### What you have to do:
Looking through the data, please report how many lines contain the string "activo", giving nothing but the number.

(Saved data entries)
* * * * * * * * *

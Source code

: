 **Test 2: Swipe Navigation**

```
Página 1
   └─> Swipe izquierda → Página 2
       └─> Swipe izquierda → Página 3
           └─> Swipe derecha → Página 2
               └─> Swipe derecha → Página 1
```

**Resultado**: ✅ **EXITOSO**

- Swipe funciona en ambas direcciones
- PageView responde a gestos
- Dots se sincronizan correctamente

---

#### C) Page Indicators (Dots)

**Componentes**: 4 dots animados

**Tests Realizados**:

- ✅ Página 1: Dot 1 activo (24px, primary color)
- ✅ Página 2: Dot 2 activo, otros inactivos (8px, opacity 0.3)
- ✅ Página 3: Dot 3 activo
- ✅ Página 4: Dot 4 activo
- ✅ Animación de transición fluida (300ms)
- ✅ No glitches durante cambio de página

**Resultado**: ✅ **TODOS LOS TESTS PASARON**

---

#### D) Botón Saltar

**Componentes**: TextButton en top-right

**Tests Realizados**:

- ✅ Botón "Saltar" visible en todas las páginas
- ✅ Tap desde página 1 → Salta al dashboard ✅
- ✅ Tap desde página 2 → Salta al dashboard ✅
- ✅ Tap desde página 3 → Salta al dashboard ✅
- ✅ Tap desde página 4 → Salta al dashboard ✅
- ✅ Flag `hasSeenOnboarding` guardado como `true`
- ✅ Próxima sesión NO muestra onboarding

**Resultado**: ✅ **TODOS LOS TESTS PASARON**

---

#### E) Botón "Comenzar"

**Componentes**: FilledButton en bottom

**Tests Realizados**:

* * * * * * * * *

### Answer section:
4